For employees who earn more than Rs 15,000 per month, investing in EPF is not mandatory, however, for those whose income is less than Rs 15,000, they must contribute. If an IMF investor wants to withdraw from her stock set, she can withdraw the full set of documents only when she is 58 years old. However, partial withdrawals can be done under certain conditions, such as house construction, education, medical problems, etc., but only to a certain extent. Furthermore, the EPF falls under the category of EEE (Exemption Exempt) as it is exempt from tax not only on accrued interest but also accrued on investment withdrawals of up to Rs 1.50 lakh under Section 80C.

NPS

Unlike EPF, NPS is a completely voluntary contribution plan. An investor must open an NPS account alone. The minimum NPS contribution is set at Rs 500 on the first level and Rs 1000 on the second level accounts. There is no maximum investment specified for NPS accounts.

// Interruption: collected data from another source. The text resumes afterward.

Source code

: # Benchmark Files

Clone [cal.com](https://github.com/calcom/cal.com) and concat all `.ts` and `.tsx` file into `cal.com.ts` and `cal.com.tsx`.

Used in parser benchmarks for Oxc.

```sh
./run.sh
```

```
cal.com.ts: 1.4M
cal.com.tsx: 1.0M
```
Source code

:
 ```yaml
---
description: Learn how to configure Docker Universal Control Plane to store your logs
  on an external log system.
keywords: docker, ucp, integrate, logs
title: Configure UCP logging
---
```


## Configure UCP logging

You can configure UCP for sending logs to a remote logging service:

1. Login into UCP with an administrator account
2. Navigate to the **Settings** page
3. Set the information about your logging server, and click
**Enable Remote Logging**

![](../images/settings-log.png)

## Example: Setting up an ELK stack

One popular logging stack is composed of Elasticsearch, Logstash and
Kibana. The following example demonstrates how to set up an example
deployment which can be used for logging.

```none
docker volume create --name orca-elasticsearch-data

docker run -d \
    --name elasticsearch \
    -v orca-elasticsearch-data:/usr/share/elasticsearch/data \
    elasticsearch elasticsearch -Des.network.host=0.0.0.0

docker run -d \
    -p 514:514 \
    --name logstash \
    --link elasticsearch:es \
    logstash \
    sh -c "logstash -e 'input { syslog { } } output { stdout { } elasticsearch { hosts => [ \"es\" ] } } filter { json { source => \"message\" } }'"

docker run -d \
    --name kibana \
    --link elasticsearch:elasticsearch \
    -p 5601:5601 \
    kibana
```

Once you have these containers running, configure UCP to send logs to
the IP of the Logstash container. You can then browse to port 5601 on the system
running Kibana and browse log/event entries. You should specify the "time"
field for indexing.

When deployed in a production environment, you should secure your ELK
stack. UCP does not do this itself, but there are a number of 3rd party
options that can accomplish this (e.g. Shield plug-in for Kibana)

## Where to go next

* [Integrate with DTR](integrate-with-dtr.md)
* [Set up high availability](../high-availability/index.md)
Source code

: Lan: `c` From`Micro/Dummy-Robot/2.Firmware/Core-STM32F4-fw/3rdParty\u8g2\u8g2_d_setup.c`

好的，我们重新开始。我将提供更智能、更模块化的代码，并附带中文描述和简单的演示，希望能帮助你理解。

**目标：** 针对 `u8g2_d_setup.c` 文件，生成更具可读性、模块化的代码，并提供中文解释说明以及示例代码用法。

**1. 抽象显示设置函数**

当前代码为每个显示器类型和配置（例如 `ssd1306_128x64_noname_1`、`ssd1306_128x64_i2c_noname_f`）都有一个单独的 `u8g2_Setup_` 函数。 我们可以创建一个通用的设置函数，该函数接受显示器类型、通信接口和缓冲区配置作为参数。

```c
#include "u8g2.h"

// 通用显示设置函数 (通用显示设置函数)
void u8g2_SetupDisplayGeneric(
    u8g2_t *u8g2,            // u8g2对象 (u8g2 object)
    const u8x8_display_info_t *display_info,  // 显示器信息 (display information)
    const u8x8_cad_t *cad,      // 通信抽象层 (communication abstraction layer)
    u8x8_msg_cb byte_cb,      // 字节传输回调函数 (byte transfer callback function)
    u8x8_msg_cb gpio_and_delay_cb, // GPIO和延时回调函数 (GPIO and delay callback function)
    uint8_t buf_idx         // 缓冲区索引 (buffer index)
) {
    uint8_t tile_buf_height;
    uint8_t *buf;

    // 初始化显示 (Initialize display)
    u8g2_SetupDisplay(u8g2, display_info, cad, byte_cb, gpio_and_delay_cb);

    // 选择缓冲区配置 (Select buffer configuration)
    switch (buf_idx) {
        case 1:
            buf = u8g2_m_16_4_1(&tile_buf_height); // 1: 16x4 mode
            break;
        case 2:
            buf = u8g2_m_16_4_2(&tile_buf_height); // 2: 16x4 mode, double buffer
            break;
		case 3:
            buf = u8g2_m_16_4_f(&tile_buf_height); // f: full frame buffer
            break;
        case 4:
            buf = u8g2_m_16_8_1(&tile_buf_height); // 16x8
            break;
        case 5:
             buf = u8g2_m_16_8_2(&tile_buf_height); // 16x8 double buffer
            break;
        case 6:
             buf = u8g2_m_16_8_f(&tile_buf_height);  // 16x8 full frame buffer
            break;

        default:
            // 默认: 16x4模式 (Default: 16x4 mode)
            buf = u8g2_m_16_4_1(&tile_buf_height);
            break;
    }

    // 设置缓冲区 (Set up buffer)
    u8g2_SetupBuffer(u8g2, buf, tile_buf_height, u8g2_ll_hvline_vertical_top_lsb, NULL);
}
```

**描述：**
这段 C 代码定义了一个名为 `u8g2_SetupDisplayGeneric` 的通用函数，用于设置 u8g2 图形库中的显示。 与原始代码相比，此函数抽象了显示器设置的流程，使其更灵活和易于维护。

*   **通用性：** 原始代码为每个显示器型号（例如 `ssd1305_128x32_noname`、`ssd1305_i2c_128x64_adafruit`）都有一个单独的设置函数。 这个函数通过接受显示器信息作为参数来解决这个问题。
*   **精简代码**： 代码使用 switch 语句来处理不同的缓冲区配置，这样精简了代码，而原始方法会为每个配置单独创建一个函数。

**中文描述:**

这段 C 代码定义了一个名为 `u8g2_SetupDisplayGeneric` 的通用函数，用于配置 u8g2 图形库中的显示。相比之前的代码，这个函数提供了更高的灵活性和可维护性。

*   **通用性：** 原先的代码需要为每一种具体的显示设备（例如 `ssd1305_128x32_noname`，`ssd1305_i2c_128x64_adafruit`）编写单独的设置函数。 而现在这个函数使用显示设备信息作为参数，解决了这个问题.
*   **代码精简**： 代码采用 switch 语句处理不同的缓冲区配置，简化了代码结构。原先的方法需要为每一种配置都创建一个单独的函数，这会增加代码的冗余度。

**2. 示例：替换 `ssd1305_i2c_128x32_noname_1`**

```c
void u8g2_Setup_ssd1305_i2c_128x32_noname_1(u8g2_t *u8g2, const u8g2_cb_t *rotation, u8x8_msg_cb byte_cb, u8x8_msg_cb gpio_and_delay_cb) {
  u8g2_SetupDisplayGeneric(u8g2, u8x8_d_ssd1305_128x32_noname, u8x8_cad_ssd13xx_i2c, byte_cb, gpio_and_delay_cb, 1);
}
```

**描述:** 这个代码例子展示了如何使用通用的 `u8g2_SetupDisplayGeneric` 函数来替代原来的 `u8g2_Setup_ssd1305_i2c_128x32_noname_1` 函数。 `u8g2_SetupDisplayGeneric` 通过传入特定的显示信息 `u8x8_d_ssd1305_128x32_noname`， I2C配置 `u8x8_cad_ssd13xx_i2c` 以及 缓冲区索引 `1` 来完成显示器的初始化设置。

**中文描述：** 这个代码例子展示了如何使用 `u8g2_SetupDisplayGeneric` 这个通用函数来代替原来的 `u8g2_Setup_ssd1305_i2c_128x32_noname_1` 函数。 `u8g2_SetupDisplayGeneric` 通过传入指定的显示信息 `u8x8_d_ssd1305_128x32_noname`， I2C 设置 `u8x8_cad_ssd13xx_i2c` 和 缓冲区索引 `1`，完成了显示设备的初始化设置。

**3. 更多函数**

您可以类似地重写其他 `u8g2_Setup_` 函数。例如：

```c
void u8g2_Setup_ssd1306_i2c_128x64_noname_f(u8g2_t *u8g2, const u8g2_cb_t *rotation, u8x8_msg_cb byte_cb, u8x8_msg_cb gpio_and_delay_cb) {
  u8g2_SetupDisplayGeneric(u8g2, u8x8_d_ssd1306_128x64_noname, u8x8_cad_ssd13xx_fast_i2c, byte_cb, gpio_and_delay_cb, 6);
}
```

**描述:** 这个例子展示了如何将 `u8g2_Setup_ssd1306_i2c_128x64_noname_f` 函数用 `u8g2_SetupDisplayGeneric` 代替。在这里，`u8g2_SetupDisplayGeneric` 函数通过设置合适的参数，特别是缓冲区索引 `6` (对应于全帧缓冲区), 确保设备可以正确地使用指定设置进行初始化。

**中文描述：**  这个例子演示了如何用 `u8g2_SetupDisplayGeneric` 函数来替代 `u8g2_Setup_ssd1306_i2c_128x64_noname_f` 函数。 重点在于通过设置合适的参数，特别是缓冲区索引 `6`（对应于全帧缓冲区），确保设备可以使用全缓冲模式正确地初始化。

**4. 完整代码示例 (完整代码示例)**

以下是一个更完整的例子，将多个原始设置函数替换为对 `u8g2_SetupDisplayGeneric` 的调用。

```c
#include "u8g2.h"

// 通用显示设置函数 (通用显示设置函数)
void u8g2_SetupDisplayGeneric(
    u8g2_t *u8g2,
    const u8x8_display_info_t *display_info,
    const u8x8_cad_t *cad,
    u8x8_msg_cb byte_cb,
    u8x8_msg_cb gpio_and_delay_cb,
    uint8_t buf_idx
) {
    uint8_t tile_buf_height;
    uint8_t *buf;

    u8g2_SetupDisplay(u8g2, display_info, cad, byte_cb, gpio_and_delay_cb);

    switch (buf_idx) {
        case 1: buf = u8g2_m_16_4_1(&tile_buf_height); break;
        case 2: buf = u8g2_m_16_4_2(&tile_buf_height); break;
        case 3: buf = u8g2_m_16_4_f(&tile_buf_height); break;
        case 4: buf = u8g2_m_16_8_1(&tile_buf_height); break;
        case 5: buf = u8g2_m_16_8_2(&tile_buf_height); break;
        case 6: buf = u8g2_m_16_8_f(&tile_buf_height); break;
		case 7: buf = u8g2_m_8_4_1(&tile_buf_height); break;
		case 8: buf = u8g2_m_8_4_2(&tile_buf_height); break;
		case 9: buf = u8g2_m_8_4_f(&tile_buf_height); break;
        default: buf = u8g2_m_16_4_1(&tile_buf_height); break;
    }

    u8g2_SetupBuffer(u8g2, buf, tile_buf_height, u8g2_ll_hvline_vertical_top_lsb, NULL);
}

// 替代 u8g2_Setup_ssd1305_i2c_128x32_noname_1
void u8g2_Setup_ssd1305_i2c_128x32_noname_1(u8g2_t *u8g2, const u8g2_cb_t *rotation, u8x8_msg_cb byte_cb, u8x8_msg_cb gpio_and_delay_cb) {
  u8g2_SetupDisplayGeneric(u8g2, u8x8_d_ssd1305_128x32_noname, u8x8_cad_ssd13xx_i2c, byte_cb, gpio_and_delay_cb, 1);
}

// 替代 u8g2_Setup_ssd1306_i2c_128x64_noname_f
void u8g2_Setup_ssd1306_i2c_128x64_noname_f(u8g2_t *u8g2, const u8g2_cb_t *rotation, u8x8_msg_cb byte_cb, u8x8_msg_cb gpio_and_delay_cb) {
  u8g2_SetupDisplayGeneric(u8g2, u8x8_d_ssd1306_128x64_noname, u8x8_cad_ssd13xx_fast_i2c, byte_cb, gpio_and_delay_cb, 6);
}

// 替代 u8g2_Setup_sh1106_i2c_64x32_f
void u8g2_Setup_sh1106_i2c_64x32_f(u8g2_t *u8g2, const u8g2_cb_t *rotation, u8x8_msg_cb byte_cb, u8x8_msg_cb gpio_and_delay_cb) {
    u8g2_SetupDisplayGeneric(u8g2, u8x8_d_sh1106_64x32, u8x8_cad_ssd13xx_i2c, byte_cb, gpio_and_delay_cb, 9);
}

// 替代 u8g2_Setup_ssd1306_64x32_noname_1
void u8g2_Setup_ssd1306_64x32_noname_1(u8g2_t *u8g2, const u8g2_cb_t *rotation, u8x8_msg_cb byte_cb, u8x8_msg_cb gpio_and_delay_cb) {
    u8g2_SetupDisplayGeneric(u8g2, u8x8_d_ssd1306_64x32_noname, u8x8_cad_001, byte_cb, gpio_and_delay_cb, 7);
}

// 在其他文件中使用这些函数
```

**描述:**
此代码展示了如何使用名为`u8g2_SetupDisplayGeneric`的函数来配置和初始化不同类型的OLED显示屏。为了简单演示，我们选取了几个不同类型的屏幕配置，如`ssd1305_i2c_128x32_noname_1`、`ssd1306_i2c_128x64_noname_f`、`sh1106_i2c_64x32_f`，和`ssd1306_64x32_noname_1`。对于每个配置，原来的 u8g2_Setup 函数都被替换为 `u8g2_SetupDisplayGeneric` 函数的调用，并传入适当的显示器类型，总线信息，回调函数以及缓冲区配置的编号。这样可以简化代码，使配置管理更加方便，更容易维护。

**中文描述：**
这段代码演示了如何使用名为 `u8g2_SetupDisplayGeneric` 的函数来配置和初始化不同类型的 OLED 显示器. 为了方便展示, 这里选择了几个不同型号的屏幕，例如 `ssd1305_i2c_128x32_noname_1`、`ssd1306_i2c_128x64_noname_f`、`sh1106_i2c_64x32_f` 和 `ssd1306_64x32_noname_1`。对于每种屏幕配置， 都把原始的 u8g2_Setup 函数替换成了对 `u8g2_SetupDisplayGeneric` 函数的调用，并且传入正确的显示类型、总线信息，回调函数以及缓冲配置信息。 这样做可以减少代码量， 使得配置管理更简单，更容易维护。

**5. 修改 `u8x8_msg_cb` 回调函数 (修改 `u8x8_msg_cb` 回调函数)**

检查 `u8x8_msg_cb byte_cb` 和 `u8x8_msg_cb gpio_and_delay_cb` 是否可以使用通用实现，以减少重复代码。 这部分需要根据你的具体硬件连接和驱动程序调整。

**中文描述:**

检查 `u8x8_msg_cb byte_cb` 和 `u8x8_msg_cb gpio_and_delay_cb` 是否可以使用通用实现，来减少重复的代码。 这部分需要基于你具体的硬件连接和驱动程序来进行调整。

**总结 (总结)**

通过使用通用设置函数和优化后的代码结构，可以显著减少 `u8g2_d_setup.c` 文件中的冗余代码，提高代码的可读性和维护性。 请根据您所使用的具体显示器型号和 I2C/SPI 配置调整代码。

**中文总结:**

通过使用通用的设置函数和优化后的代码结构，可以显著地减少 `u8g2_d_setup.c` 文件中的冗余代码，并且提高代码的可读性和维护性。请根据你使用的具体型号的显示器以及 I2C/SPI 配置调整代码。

In the case of NPS, once the subscriber reaches the age of 60, she can withdraw a lump sum equal to 60 percent of her group. However, one of the biggest drawbacks of NPS is that after withdrawing it is mandatory that the remainder of the 40 percent balance is invested in the annuity plan. Partial withdrawals can be made up to 25 percent of a subscriber's NPS savings, but only after the 10th year of subscription.

With NPS subscribers, they enjoy full tax exemption up to a limit of Rs 1.5 lakh under Section 80C. Additionally, subscribers get a tax credit of up to Rs 50,000 under Sec 80CCD (1B). With respect to the employer's contribution to the NPS Employee Account, employees can also claim a deduction under Section 80CCD (2), up to 10 percent of base salary plus the cost for allowances.

Conclusion

Choosing a single investment tool for such an important part of life can be confusing. Not investing in the right instrument could mean that you are losing the potential return on your investment. Therefore, it is better to understand these investment tools correctly to make an informed decision.

NPS and EPF have their pros and cons. Therefore, experts suggest that investors planning to retire should choose a combination of both schemes to benefit not only from the NPS returns on the EPF, but also from the zero risks of the EPF and the tax benefits of Rs 2 lakh, together.